THE PROBLEM » Could you repeat, exactly and with no pictures, only the lines from the start of the records through the line containing "1. **Scorecards**: Overview"?

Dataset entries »
........

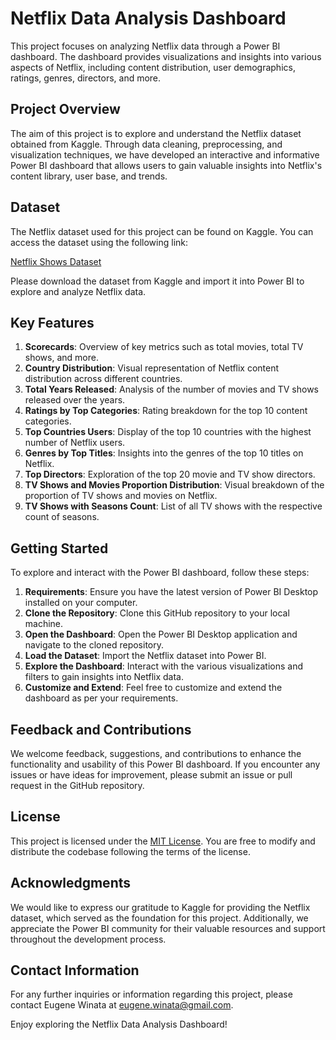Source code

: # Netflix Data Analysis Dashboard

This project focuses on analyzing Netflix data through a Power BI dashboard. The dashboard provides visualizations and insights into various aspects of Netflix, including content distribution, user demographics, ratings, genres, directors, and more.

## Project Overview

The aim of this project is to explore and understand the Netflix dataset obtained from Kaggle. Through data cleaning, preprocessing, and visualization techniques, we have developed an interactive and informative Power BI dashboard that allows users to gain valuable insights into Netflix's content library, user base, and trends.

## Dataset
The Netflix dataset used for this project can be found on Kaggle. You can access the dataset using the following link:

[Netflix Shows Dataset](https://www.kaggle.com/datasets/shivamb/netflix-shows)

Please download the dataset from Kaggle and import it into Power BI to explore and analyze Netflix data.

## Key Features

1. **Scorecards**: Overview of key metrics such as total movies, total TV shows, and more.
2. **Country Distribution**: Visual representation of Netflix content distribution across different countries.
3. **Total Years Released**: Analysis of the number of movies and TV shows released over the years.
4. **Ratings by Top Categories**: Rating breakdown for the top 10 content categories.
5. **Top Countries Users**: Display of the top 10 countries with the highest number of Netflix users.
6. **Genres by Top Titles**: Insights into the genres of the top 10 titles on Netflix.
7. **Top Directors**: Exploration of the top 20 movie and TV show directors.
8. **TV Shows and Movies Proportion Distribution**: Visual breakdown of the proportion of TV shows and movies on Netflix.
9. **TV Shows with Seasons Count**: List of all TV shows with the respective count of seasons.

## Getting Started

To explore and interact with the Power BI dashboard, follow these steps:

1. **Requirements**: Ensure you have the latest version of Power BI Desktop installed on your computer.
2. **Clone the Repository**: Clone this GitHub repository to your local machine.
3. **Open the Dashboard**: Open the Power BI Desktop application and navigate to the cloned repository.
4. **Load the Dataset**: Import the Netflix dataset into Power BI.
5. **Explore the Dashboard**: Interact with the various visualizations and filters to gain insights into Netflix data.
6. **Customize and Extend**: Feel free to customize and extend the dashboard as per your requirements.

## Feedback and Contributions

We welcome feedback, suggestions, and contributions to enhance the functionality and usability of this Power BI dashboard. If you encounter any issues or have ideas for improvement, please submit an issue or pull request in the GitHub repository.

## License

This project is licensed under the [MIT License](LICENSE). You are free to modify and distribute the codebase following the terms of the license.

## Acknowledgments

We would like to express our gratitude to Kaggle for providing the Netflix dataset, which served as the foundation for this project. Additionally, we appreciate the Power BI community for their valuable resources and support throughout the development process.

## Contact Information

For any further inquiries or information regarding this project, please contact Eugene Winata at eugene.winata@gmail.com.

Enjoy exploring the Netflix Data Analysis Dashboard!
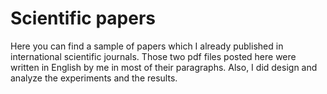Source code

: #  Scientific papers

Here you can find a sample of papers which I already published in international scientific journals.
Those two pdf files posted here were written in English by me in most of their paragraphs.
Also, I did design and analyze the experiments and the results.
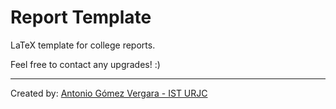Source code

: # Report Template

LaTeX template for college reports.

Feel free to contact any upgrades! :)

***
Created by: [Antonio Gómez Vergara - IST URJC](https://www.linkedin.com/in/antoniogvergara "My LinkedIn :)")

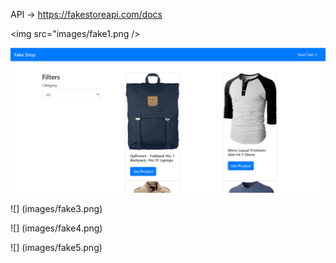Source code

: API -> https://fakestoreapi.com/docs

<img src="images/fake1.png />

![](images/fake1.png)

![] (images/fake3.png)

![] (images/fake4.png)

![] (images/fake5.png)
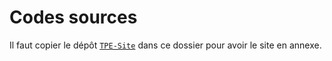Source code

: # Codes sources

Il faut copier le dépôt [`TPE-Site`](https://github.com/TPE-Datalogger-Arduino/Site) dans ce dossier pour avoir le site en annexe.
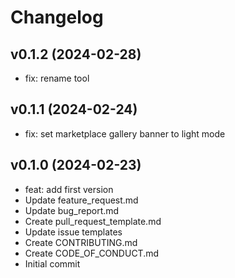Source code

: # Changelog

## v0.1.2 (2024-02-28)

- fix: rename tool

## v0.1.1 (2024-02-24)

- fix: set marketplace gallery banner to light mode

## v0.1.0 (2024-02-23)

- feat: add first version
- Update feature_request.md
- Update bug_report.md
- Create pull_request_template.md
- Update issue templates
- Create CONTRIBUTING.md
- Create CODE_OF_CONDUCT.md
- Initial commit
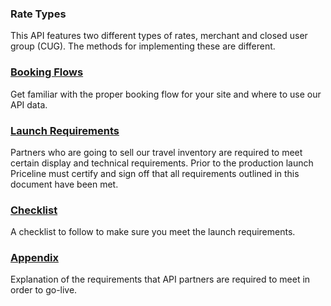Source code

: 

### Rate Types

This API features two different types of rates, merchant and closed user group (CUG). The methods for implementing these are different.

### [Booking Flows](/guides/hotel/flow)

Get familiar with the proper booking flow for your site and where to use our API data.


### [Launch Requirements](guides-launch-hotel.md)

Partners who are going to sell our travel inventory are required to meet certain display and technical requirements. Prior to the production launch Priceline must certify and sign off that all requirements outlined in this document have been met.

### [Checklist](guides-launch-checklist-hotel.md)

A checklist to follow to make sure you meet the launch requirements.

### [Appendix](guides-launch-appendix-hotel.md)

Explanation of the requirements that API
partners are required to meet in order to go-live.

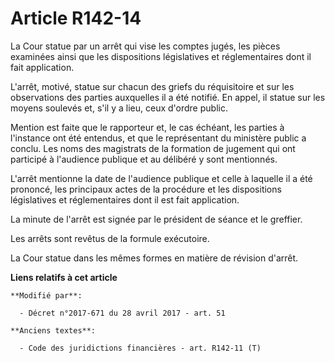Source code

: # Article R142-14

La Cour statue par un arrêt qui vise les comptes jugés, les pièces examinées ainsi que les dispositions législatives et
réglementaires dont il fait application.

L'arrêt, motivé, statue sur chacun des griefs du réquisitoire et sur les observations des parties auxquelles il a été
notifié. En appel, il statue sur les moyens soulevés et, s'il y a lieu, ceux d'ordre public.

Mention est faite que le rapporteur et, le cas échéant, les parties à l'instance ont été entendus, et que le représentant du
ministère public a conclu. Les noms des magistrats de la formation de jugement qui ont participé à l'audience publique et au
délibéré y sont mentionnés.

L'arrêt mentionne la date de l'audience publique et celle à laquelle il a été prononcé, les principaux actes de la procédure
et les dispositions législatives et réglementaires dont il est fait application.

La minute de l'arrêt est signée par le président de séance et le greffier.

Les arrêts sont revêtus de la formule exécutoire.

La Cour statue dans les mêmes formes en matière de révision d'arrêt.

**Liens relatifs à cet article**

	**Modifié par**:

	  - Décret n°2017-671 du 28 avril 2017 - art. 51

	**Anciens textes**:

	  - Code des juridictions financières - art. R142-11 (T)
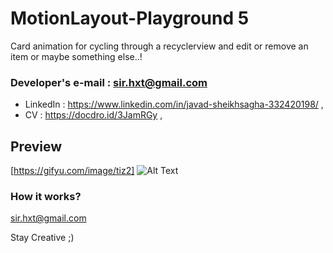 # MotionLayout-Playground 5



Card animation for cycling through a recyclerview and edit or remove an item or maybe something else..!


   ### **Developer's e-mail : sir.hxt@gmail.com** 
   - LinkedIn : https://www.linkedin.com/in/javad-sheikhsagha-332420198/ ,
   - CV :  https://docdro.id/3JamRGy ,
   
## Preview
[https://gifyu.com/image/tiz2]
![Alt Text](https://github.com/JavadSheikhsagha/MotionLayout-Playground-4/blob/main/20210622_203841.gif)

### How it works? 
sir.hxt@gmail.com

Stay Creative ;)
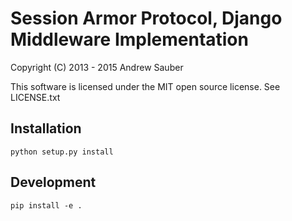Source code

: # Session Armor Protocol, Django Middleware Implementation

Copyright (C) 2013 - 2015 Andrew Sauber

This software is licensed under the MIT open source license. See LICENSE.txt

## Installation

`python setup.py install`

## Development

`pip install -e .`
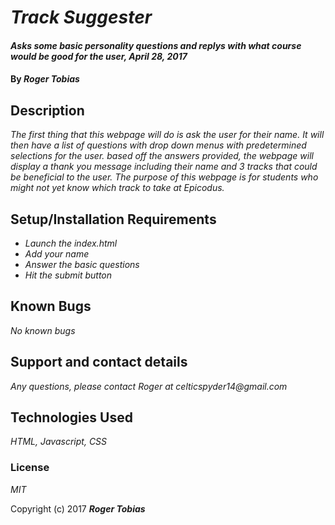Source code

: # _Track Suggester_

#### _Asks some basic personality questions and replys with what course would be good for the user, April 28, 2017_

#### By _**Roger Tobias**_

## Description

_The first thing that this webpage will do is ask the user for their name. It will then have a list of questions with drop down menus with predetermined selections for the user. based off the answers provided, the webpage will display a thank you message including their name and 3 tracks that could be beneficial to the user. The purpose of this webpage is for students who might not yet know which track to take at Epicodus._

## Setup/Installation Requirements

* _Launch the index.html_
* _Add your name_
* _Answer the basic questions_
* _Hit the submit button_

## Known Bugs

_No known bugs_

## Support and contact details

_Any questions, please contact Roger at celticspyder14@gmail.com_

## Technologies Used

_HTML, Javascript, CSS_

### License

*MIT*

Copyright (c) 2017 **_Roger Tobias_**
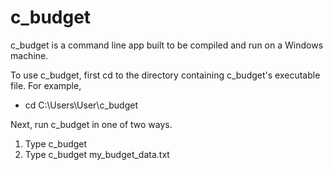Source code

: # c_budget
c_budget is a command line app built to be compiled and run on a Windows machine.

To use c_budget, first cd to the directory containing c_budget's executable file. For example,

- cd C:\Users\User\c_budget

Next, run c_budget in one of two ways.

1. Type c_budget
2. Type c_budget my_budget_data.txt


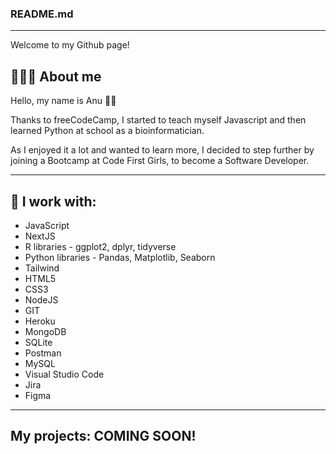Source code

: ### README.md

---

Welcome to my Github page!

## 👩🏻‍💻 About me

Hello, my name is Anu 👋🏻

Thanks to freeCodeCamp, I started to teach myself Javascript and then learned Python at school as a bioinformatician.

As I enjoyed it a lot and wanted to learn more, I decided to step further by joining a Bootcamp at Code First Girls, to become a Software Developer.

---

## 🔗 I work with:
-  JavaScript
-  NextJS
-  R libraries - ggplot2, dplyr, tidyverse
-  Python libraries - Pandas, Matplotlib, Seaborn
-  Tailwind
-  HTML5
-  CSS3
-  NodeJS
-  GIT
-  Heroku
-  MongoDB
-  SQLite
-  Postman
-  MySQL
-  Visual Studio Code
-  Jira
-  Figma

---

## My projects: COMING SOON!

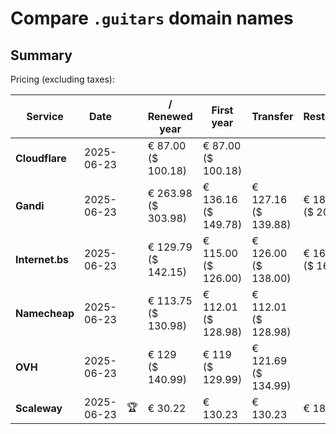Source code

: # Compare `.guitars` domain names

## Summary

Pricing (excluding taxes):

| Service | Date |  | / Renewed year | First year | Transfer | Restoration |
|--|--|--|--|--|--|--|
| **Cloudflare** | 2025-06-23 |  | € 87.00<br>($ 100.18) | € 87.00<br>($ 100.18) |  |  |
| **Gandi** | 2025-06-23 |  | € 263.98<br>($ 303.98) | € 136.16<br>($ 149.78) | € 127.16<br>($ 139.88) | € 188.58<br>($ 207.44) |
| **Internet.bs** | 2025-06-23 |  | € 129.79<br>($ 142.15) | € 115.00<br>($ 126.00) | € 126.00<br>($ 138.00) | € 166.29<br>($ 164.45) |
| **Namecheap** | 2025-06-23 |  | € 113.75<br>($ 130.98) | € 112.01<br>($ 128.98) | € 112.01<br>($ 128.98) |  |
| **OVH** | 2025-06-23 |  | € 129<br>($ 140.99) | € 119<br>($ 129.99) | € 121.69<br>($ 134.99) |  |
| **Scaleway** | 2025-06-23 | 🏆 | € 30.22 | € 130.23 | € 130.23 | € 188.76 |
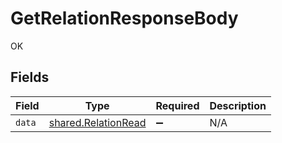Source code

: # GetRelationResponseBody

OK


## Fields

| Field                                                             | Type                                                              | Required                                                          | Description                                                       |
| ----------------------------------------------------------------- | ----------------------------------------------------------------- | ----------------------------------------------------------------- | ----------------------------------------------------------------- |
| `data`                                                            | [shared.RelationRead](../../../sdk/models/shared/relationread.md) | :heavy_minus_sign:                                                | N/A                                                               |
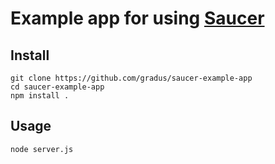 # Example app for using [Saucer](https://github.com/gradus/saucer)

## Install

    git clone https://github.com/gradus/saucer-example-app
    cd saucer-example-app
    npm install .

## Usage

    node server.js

........

EXERCISE OUTPUT »
Source code

: # Netflix Data Analysis Dashboard

This project focuses on analyzing Netflix data through a Power BI dashboard. The dashboard provides visualizations and insights into various aspects of Netflix, including content distribution, user demographics, ratings, genres, directors, and more.

## Project Overview

The aim of this project is to explore and understand the Netflix dataset obtained from Kaggle. Through data cleaning, preprocessing, and visualization techniques, we have developed an interactive and informative Power BI dashboard that allows users to gain valuable insights into Netflix's content library, user base, and trends.

## Dataset
The Netflix dataset used for this project can be found on Kaggle. You can access the dataset using the following link:

[Netflix Shows Dataset](https://www.kaggle.com/datasets/shivamb/netflix-shows)

Please download the dataset from Kaggle and import it into Power BI to explore and analyze Netflix data.

## Key Features

1. **Scorecards**: Overview of key metrics such as total movies, total TV shows, and more.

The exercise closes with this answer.